- **Task description**:
Quote exactly the lines spanning from the top of the data below to the line that contains "tobacco (imf - Annual)", including both.
Task material: Begin
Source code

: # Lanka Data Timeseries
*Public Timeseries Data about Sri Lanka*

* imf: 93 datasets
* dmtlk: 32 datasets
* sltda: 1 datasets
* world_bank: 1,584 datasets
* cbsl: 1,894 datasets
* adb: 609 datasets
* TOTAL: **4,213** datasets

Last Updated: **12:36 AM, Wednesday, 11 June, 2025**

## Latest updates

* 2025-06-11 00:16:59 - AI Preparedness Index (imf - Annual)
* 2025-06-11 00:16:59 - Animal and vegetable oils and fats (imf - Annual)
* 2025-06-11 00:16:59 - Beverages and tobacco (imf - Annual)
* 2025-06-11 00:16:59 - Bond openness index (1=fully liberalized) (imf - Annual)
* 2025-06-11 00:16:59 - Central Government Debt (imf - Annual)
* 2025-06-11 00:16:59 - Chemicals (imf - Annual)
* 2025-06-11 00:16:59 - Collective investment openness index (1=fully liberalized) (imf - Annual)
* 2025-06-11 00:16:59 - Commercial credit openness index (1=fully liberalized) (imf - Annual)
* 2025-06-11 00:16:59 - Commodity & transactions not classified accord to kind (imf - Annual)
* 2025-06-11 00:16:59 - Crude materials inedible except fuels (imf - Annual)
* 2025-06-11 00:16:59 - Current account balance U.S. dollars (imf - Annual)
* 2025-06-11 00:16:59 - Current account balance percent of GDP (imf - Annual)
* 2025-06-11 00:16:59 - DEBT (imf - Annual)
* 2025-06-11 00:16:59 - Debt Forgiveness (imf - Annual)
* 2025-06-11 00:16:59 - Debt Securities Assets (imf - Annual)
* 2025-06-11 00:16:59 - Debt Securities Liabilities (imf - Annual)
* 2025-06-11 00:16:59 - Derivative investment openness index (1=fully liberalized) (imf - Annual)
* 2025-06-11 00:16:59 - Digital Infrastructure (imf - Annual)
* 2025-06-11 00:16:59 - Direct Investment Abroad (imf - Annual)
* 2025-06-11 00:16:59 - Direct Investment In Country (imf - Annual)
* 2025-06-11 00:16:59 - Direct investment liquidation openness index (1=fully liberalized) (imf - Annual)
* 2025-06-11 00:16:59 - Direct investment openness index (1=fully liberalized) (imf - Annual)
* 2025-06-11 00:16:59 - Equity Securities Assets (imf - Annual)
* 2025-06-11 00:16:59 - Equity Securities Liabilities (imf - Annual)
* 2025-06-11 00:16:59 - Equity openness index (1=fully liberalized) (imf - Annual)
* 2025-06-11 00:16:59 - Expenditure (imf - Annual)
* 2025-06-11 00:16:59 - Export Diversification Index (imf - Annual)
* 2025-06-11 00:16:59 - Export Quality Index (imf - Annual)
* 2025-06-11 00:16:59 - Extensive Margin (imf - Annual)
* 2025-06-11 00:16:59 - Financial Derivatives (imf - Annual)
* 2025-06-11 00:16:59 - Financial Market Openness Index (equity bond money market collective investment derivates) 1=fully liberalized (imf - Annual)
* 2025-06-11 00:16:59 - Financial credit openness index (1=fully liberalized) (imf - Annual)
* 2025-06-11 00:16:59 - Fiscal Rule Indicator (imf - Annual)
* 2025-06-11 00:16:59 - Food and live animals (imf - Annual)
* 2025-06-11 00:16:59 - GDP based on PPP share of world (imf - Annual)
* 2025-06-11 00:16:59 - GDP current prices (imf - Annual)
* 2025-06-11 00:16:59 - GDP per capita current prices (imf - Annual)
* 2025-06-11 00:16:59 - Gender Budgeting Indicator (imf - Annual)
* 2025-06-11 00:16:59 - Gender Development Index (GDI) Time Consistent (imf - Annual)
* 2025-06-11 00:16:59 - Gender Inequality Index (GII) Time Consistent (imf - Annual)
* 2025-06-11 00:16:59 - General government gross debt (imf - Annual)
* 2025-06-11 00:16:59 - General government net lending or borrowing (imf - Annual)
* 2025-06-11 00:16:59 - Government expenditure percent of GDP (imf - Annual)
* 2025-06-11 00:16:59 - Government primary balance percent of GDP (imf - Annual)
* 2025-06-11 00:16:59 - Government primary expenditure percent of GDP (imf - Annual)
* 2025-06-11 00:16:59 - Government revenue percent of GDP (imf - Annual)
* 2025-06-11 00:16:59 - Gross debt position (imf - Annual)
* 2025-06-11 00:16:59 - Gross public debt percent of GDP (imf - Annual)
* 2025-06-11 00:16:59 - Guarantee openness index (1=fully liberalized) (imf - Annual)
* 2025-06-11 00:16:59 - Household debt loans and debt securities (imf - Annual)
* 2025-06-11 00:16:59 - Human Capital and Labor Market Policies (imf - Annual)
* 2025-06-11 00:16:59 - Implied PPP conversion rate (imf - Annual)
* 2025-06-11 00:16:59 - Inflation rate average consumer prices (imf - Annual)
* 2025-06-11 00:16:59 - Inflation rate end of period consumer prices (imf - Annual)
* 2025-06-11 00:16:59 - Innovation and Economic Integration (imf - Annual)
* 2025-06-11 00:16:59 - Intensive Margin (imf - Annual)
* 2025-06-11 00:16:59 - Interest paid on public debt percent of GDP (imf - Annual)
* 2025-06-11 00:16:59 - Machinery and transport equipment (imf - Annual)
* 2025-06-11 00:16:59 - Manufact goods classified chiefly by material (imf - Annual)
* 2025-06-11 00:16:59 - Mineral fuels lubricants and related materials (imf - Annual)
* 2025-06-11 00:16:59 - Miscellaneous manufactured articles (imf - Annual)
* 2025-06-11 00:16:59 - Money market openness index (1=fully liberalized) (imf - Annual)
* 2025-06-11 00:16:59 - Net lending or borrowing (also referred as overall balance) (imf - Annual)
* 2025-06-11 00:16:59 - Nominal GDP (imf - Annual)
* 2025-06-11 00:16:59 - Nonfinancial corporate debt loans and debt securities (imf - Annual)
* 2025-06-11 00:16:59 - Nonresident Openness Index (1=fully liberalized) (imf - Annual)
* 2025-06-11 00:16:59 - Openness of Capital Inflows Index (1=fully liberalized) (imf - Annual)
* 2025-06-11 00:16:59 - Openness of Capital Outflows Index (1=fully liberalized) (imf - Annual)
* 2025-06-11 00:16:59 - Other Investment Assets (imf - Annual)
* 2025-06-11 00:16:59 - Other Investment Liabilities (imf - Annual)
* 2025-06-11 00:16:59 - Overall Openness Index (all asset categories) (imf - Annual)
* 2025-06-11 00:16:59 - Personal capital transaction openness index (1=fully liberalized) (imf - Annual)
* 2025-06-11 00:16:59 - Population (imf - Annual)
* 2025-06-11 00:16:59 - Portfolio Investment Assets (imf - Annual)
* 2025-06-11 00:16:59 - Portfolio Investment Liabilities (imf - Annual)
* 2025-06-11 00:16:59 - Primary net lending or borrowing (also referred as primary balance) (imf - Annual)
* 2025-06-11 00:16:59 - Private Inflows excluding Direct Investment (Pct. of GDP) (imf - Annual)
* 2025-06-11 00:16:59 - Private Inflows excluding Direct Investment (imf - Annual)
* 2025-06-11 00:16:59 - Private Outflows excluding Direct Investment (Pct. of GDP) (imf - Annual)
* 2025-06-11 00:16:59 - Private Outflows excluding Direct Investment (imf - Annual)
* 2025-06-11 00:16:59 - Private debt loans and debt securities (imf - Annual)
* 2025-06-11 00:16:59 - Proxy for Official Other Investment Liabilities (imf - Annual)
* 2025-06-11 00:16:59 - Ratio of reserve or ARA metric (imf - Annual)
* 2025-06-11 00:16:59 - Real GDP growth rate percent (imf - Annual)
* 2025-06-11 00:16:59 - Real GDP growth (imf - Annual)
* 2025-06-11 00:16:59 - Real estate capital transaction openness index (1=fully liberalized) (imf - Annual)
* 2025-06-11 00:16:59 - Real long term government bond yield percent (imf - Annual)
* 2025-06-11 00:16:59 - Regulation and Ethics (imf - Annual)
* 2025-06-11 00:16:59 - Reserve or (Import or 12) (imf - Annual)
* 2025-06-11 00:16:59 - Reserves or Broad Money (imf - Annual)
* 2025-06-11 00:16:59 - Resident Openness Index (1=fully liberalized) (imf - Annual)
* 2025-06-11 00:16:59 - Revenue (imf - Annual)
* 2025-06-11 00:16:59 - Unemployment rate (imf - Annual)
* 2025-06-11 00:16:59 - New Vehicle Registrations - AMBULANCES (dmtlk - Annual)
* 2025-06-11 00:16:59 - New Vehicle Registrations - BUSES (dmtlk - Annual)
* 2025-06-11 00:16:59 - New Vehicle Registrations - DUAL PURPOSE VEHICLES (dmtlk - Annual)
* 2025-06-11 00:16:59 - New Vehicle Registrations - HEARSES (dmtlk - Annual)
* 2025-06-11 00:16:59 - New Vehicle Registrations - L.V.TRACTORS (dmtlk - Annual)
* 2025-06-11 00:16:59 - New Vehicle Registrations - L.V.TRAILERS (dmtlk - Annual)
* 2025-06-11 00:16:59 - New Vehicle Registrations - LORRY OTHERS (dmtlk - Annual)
Task material: End
- **Answer box**:
Source code

: # Lanka Data Timeseries
*Public Timeseries Data about Sri Lanka*

* imf: 93 datasets
* dmtlk: 32 datasets
* sltda: 1 datasets
* world_bank: 1,584 datasets
* cbsl: 1,894 datasets
* adb: 609 datasets
* TOTAL: **4,213** datasets

Last Updated: **12:36 AM, Wednesday, 11 June, 2025**

## Latest updates

* 2025-06-11 00:16:59 - AI Preparedness Index (imf - Annual)
* 2025-06-11 00:16:59 - Animal and vegetable oils and fats (imf - Annual)
* 2025-06-11 00:16:59 - Beverages and tobacco (imf - Annual)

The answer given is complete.